▶ [TASK BRIEF]: Your answer must be every line of the data that holds the string "請查照案".

▶ [TASK DATA]:
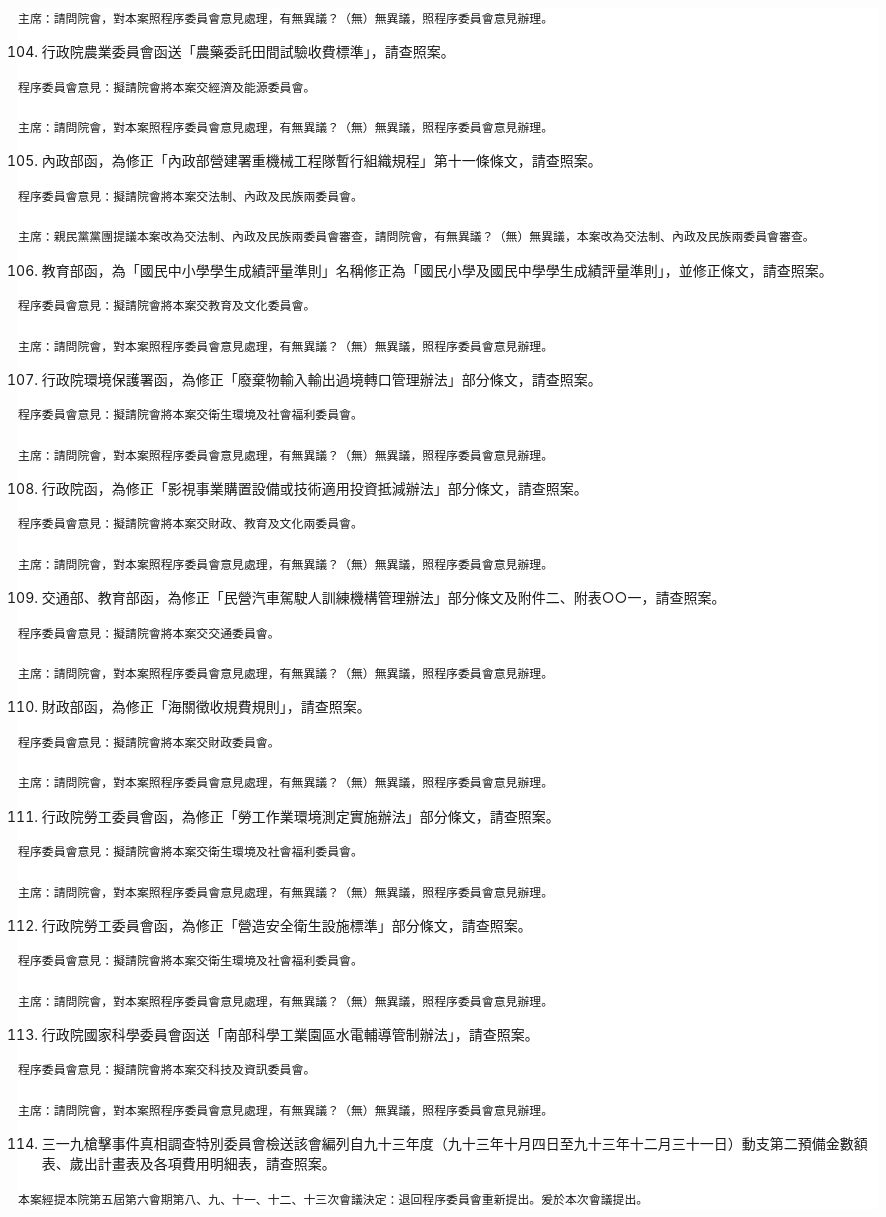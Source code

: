     主席：請問院會，對本案照程序委員會意見處理，有無異議？（無）無異議，照程序委員會意見辦理。

104. 行政院農業委員會函送「農藥委託田間試驗收費標準」，請查照案。

    程序委員會意見：擬請院會將本案交經濟及能源委員會。

    主席：請問院會，對本案照程序委員會意見處理，有無異議？（無）無異議，照程序委員會意見辦理。

105. 內政部函，為修正「內政部營建署重機械工程隊暫行組織規程」第十一條條文，請查照案。

    程序委員會意見：擬請院會將本案交法制、內政及民族兩委員會。

    主席：親民黨黨團提議本案改為交法制、內政及民族兩委員會審查，請問院會，有無異議？（無）無異議，本案改為交法制、內政及民族兩委員會審查。

106. 教育部函，為「國民中小學學生成績評量準則」名稱修正為「國民小學及國民中學學生成績評量準則」，並修正條文，請查照案。

    程序委員會意見：擬請院會將本案交教育及文化委員會。

    主席：請問院會，對本案照程序委員會意見處理，有無異議？（無）無異議，照程序委員會意見辦理。

107. 行政院環境保護署函，為修正「廢棄物輸入輸出過境轉口管理辦法」部分條文，請查照案。

    程序委員會意見：擬請院會將本案交衛生環境及社會福利委員會。

    主席：請問院會，對本案照程序委員會意見處理，有無異議？（無）無異議，照程序委員會意見辦理。

108. 行政院函，為修正「影視事業購置設備或技術適用投資抵減辦法」部分條文，請查照案。

    程序委員會意見：擬請院會將本案交財政、教育及文化兩委員會。

    主席：請問院會，對本案照程序委員會意見處理，有無異議？（無）無異議，照程序委員會意見辦理。

109. 交通部、教育部函，為修正「民營汽車駕駛人訓練機構管理辦法」部分條文及附件二、附表○○一，請查照案。

    程序委員會意見：擬請院會將本案交交通委員會。

    主席：請問院會，對本案照程序委員會意見處理，有無異議？（無）無異議，照程序委員會意見辦理。

110. 財政部函，為修正「海關徵收規費規則」，請查照案。

    程序委員會意見：擬請院會將本案交財政委員會。

    主席：請問院會，對本案照程序委員會意見處理，有無異議？（無）無異議，照程序委員會意見辦理。

111. 行政院勞工委員會函，為修正「勞工作業環境測定實施辦法」部分條文，請查照案。

    程序委員會意見：擬請院會將本案交衛生環境及社會福利委員會。

    主席：請問院會，對本案照程序委員會意見處理，有無異議？（無）無異議，照程序委員會意見辦理。

112. 行政院勞工委員會函，為修正「營造安全衛生設施標準」部分條文，請查照案。

    程序委員會意見：擬請院會將本案交衛生環境及社會福利委員會。

    主席：請問院會，對本案照程序委員會意見處理，有無異議？（無）無異議，照程序委員會意見辦理。

113. 行政院國家科學委員會函送「南部科學工業園區水電輔導管制辦法」，請查照案。

    程序委員會意見：擬請院會將本案交科技及資訊委員會。

    主席：請問院會，對本案照程序委員會意見處理，有無異議？（無）無異議，照程序委員會意見辦理。

114. 三一九槍擊事件真相調查特別委員會檢送該會編列自九十三年度（九十三年十月四日至九十三年十二月三十一日）動支第二預備金數額表、歲出計畫表及各項費用明細表，請查照案。

    本案經提本院第五屆第六會期第八、九、十一、十二、十三次會議決定：退回程序委員會重新提出。爰於本次會議提出。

▶ [EXERCISE RESULT]:
104. 行政院農業委員會函送「農藥委託田間試驗收費標準」，請查照案。
105. 內政部函，為修正「內政部營建署重機械工程隊暫行組織規程」第十一條條文，請查照案。
106. 教育部函，為「國民中小學學生成績評量準則」名稱修正為「國民小學及國民中學學生成績評量準則」，並修正條文，請查照案。
107. 行政院環境保護署函，為修正「廢棄物輸入輸出過境轉口管理辦法」部分條文，請查照案。
108. 行政院函，為修正「影視事業購置設備或技術適用投資抵減辦法」部分條文，請查照案。
109. 交通部、教育部函，為修正「民營汽車駕駛人訓練機構管理辦法」部分條文及附件二、附表○○一，請查照案。
110. 財政部函，為修正「海關徵收規費規則」，請查照案。
111. 行政院勞工委員會函，為修正「勞工作業環境測定實施辦法」部分條文，請查照案。
112. 行政院勞工委員會函，為修正「營造安全衛生設施標準」部分條文，請查照案。
113. 行政院國家科學委員會函送「南部科學工業園區水電輔導管制辦法」，請查照案。
114. 三一九槍擊事件真相調查特別委員會檢送該會編列自九十三年度（九十三年十月四日至九十三年十二月三十一日）動支第二預備金數額表、歲出計畫表及各項費用明細表，請查照案。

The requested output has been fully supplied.